October 24th, 2016

Robber begs judge for long sentence

Robber begs judge for long sentence Robber begs judge for long sentence

WITHIN hours of being released from prison a man broke into a retired woman’s Leamington home – and then robbed her when she and her sisters returned while he was still upstairs.

And unusually, when Lee Pheasey appeared in court to be sentenced, instead of asking for the shortest possible sentence – his barrister asked the judge to impose the longest he could.

The 29 year-old, of no fixed address, but formerly of Priory Road, Warwick, had pleaded guilty at Warwick Crown Court to charges of burglary, robbery and attempted robbery.

And at Coventry Crown Court his wish was granted when he was given extended sentence of five years in jail, of which he will have to serve at least two-thirds, after which he will be on licence for the rest of the term and for a further three years.

Prosecutor Ian Windridge said on August 14 last year Pheasey was released on licence from a 52-month sentence for smuggling drugs into HMP Hewell near Redditch in 2012.

Early that afternoon he broke into a house in Cambridge Gardens, Upper Holly Walk, by smashing a glass panel.

A retired woman returned home with her two sisters and saw the alarm flashing.

Pheasey was inside. He threatened on of the sisters who found him upstairs, before grabbing the home owner’s handbag as he fled – causing her to fall down a few stairs and hit her head against the wall.

Part of a sleeve was found outside the broken patio door, and tests subsequently showed DNA on it matched Pheasey – who by then had been jailed for three years for a further robbery.

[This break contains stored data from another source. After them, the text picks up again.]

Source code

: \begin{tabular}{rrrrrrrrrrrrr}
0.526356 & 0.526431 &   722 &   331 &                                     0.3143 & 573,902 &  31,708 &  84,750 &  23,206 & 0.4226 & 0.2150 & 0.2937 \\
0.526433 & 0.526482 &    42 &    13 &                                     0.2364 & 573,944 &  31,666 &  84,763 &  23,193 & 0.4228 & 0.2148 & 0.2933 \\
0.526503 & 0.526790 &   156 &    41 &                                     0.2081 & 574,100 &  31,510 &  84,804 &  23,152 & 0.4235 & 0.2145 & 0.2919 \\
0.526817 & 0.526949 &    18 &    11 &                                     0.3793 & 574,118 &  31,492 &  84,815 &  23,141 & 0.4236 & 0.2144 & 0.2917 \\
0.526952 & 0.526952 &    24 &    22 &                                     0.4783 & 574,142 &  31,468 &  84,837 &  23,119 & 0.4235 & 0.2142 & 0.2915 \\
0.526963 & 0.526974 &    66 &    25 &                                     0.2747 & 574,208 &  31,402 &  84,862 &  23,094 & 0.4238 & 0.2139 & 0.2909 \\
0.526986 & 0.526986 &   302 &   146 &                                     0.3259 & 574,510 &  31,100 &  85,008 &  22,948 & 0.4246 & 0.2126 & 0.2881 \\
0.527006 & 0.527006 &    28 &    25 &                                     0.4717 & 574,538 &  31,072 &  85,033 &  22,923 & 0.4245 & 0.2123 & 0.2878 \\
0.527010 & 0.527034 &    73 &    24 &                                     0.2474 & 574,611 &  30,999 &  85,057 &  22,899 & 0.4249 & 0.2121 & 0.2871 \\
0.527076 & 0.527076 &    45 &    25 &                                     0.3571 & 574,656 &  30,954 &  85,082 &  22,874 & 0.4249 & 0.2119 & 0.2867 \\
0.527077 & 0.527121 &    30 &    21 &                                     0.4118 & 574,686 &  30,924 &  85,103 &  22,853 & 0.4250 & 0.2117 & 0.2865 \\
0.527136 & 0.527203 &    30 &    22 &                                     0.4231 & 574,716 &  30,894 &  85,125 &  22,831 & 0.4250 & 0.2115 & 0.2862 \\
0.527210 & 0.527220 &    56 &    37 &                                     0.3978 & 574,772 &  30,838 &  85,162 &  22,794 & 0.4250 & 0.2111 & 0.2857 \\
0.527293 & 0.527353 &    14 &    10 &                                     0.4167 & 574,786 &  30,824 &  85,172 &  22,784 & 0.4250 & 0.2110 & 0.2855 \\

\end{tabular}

That had involved him stealing lamb from the Co-op store in Clemens Street, Leamington, and, when challenged by the manager, threatening him with a full syringe which had a dirty needle.

The drug offence from which he was on licence had taken place after he had been recalled to prison for breaching the terms of his licence from an earlier sentence for burglary.

Back at HMP Hewell he was subjected to a body scan, and it was found he had secreted 175 wraps of heroin worth £8,000 as well as £130 worth of cocaine and £1,100 worth of cannabis.

When he was questioned in prison about the robbery in the house Pheasey, who had other previous convictions for offences of burglary and theft, made no comment.

Ian Speed, defending, said: “He went no comment in interview, but the officer said how upset he was at the end and said he didn’t mean to hurt anyone.”

And surprisingly, Mr Speed told the judge: “He wants me to ask for the longest sentence you can impose. He is a lonely man who has become institutionalised. He will do anything to stay inside.”

Judge Richard Griffith-Jones told Pheasey: “Although you yourself are a vulnerable man, you recognise there is a severe risk, if you’re released in the near future, you would be straight out, desperate to get money to buy heroin, and wold commit just the sort of offences you have ended up in prison for.

“Quite obviously these offences are so serious that only a custodial sentence can be justified. You poses a high risk of serious harm to the general public, either retail staff or home-owners.”